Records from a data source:

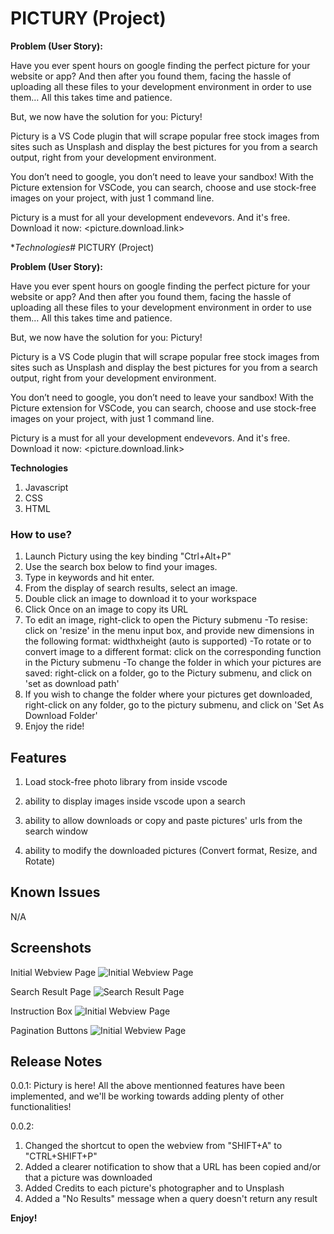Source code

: # PICTURY (Project)

**Problem (User Story):**

Have you ever spent hours on google finding the perfect picture for your website or app? And then after you found them, facing the hassle of uploading all these files to your development environment in order to use them… All this takes time and patience.

But, we now have the solution for you: Pictury!

Pictury is a VS Code plugin that will scrape popular free stock images from sites such as Unsplash and display the best pictures for you from a search output, right from your development environment.

You don’t need to google, you don’t need to leave your sandbox! With the Picture extension for VSCode, you can search, choose and use stock-free images on your project, with just 1 command line.

Pictury is a must for all your development endevevors. And it's free. Download it now: <picture.download.link>

**Technologies*# PICTURY (Project)

**Problem (User Story):**

Have you ever spent hours on google finding the perfect picture for your website or app? And then after you found them, facing the hassle of uploading all these files to your development environment in order to use them… All this takes time and patience.

But, we now have the solution for you: Pictury!

Pictury is a VS Code plugin that will scrape popular free stock images from sites such as Unsplash and display the best pictures for you from a search output, right from your development environment.

You don’t need to google, you don’t need to leave your sandbox! With the Picture extension for VSCode, you can search, choose and use stock-free images on your project, with just 1 command line.

Pictury is a must for all your development endevevors. And it's free. Download it now: <picture.download.link>

**Technologies**

1. Javascript
2. CSS
3. HTML

### How to use?
1. Launch Pictury using the key binding "Ctrl+Alt+P"
2. Use the search box below to find your images.
3. Type in keywords and hit enter.
4. From the display of search results, select an image.
5. Double click an image to download it to your workspace
6. Click Once on an image to copy its URL
7. To edit an image, right-click to open the Pictury submenu
  -To resise: click on 'resize' in the menu input box, and provide new dimensions in the following format: widthxheight (auto is supported)
  -To rotate or to convert image to a different format: click on the corresponding function in the Pictury submenu
  -To change the folder in which your pictures are saved: right-click on a folder, go to the Pictury submenu, and click on 'set as download path'
8. If you wish to change the folder where your pictures get downloaded, right-click on any folder, go to the pictury submenu, and click on 'Set As Download Folder'
9. Enjoy the ride!

## Features

1. Load stock-free photo library from inside vscode

2. ability to display images inside vscode upon a search

3. ability to allow downloads or copy and paste pictures' urls from the search window

4. ability to modify the downloaded pictures (Convert format, Resize, and Rotate)

## Known Issues

N/A

## Screenshots

Initial Webview Page
![Initial Webview Page](https://github.com/kescardoso/pictury/blob/master/Readme-Images/1.png)

Search Result Page
![Search Result Page](https://github.com/kescardoso/pictury/blob/master/Readme-Images/2.png)

Instruction Box
![Initial Webview Page](https://github.com/kescardoso/pictury/blob/master/Readme-Images/3.png)

Pagination Buttons
![Initial Webview Page](https://github.com/kescardoso/pictury/blob/master/Readme-Images/5.png)


## Release Notes

0.0.1:
 Pictury is here! All the above mentionned features have been implemented, and
 we'll be working towards adding plenty of other functionalities!

0.0.2:
1. Changed the shortcut to open the webview from "SHIFT+A" to "CTRL+SHIFT+P"
2. Added a clearer notification to show that a URL has been copied and/or that a picture was downloaded
3. Added Credits to each picture's photographer and to Unsplash
4. Added a "No Results" message when a query doesn't return any result

**Enjoy!**
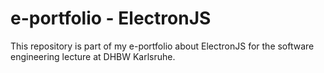 # e-portfolio - ElectronJS

This repository is part of my e-portfolio about ElectronJS for the software engineering lecture at DHBW Karlsruhe.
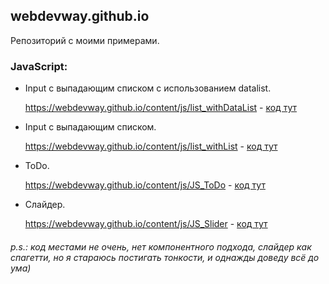 ## webdevway.github.io

Репозиторий с моими примерами.

### JavaScript:
* Input c выпадающим списком с использованием datalist.

   https://webdevway.github.io/content/js/list_withDataList - [код тут](webdevway.github.io/content/js/list_withDataList/autocomplete.js)
    
* Input c выпадающим списком.

    https://webdevway.github.io/content/js/list_withList - [код тут](webdevway.github.io/content/js/list_withList/index.js)

* ToDo.

    https://webdevway.github.io/content/js/JS_ToDo - [код тут](https://webdevway.github.io/content/js/JS_ToDo/index.js)
    
* Слайдер.

    https://webdevway.github.io/content/js/JS_Slider - [код тут](https://github.com/webDevWay/webdevway.github.io/blob/master/content/js/JS_Slider/script.js)
    
###### p.s.: код местами не очень, нет компонентного подхода, слайдер как спагетти, но я стараюсь постигать тонкости, и однажды доведу всё до ума)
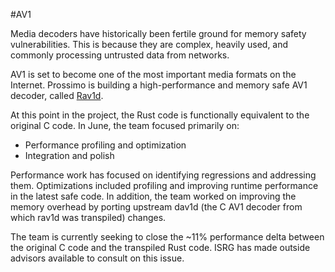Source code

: #AV1
  
Media decoders have historically been fertile ground for memory safety vulnerabilities. This is because they are complex, heavily used, and commonly processing untrusted data from networks.

AV1 is set to become one of the most important media formats on the Internet. Prossimo is building a high-performance and memory safe AV1 decoder, called [Rav1d](https://github.com/memorysafety/rav1d). 

At this point in the project, the Rust code is functionally equivalent to the original C code. In June, the team focused primarily on:
 
- Performance profiling and optimization
- Integration and polish


Performance work has focused on identifying regressions and addressing them. Optimizations included profiling and improving runtime performance in the latest safe code. In addition, the team worked on improving the memory overhead by porting upstream dav1d (the C AV1 decoder from which rav1d was transpiled) changes.

The team is currently seeking to close the ~11% performance delta between the original C code and the transpiled Rust code. ISRG has made outside advisors available to consult on this issue. 

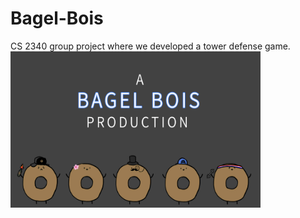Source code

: # Bagel-Bois
CS 2340 group project where we developed a tower defense game.
<img src ="Bagel-Bois-CS-2340-main/out/production/Bagel-Bois-CS-2340/intro-screen.gif" width="400" height="250" />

YOUR TASK ▸ Return the entries verbatim without images.

RESPONSE ▸
Source code

: # PICTURY (Project)

**Problem (User Story):**

Have you ever spent hours on google finding the perfect picture for your website or app? And then after you found them, facing the hassle of uploading all these files to your development environment in order to use them… All this takes time and patience.

But, we now have the solution for you: Pictury!

Pictury is a VS Code plugin that will scrape popular free stock images from sites such as Unsplash and display the best pictures for you from a search output, right from your development environment.

You don’t need to google, you don’t need to leave your sandbox! With the Picture extension for VSCode, you can search, choose and use stock-free images on your project, with just 1 command line.

Pictury is a must for all your development endevevors. And it's free. Download it now: <picture.download.link>

**Technologies*# PICTURY (Project)

**Problem (User Story):**

Have you ever spent hours on google finding the perfect picture for your website or app? And then after you found them, facing the hassle of uploading all these files to your development environment in order to use them… All this takes time and patience.

But, we now have the solution for you: Pictury!

Pictury is a VS Code plugin that will scrape popular free stock images from sites such as Unsplash and display the best pictures for you from a search output, right from your development environment.

You don’t need to google, you don’t need to leave your sandbox! With the Picture extension for VSCode, you can search, choose and use stock-free images on your project, with just 1 command line.

Pictury is a must for all your development endevevors. And it's free. Download it now: <picture.download.link>

**Technologies**

1. Javascript
2. CSS
3. HTML

### How to use?
1. Launch Pictury using the key binding "Ctrl+Alt+P"
2. Use the search box below to find your images.
3. Type in keywords and hit enter.
4. From the display of search results, select an image.
5. Double click an image to download it to your workspace
6. Click Once on an image to copy its URL
7. To edit an image, right-click to open the Pictury submenu
  -To resise: click on 'resize' in the menu input box, and provide new dimensions in the following format: widthxheight (auto is supported)
  -To rotate or to convert image to a different format: click on the corresponding function in the Pictury submenu
  -To change the folder in which your pictures are saved: right-click on a folder, go to the Pictury submenu, and click on 'set as download path'
8. If you wish to change the folder where your pictures get downloaded, right-click on any folder, go to the pictury submenu, and click on 'Set As Download Folder'
9. Enjoy the ride!

## Features

1. Load stock-free photo library from inside vscode

2. ability to display images inside vscode upon a search

3. ability to allow downloads or copy and paste pictures' urls from the search window

4. ability to modify the downloaded pictures (Convert format, Resize, and Rotate)

## Known Issues

N/A

## Screenshots

Initial Webview Page
![Initial Webview Page](https://github.com/kescardoso/pictury/blob/master/Readme-Images/1.png)

Search Result Page
![Search Result Page](https://github.com/kescardoso/pictury/blob/master/Readme-Images/2.png)

Instruction Box
![Initial Webview Page](https://github.com/kescardoso/pictury/blob/master/Readme-Images/3.png)

Pagination Buttons
![Initial Webview Page](https://github.com/kescardoso/pictury/blob/master/Readme-Images/5.png)


## Release Notes

0.0.1:
 Pictury is here! All the above mentionned features have been implemented, and
 we'll be working towards adding plenty of other functionalities!

0.0.2:
1. Changed the shortcut to open the webview from "SHIFT+A" to "CTRL+SHIFT+P"
2. Added a clearer notification to show that a URL has been copied and/or that a picture was downloaded
3. Added Credits to each picture's photographer and to Unsplash
4. Added a "No Results" message when a query doesn't return any result

**Enjoy!**
 # e-portfolio - ElectronJS

This repository is part of my e-portfolio about ElectronJS for the software engineering lecture at DHBW Karlsruhe.
 ## webdevway.github.io

Репозиторий с моими примерами.

### JavaScript:
* Input c выпадающим списком с использованием datalist.

   https://webdevway.github.io/content/js/list_withDataList - [код тут](webdevway.github.io/content/js/list_withDataList/autocomplete.js)
    
* Input c выпадающим списком.

    https://webdevway.github.io/content/js/list_withList - [код тут](webdevway.github.io/content/js/list_withList/index.js)

* ToDo.

    https://webdevway.github.io/content/js/JS_ToDo - [код тут](https://webdevway.github.io/content/js/JS_ToDo/index.js)
    
* Слайдер.

    https://webdevway.github.io/content/js/JS_Slider - [код тут](https://github.com/webDevWay/webdevway.github.io/blob/master/content/js/JS_Slider/script.js)
    
###### p.s.: код местами не очень, нет компонентного подхода, слайдер как спагетти, но я стараюсь постигать тонкости, и однажды доведу всё до ума)
Source code

: #AV1
  
Media decoders have historically been fertile ground for memory safety vulnerabilities. This is because they are complex, heavily used, and commonly processing untrusted data from networks.

AV1 is set to become one of the most important media formats on the Internet. Prossimo is building a high-performance and memory safe AV1 decoder, called [Rav1d](https://github.com/memorysafety/rav1d). 

At this point in the project, the Rust code is functionally equivalent to the original C code. In June, the team focused primarily on:
 
- Performance profiling and optimization
- Integration and polish


Performance work has focused on identifying regressions and addressing them. Optimizations included profiling and improving runtime performance in the latest safe code. In addition, the team worked on improving the memory overhead by porting upstream dav1d (the C AV1 decoder from which rav1d was transpiled) changes.

The team is currently seeking to close the ~11% performance delta between the original C code and the transpiled Rust code. ISRG has made outside advisors available to consult on this issue. 

Source code

: # Bagel-Bois
CS 2340 group project where we developed a tower defense game.
<img src ="Bagel-Bois-CS-2340-main/out/production/Bagel-Bois-CS-2340/intro-screen.gif" width="400" height="250" />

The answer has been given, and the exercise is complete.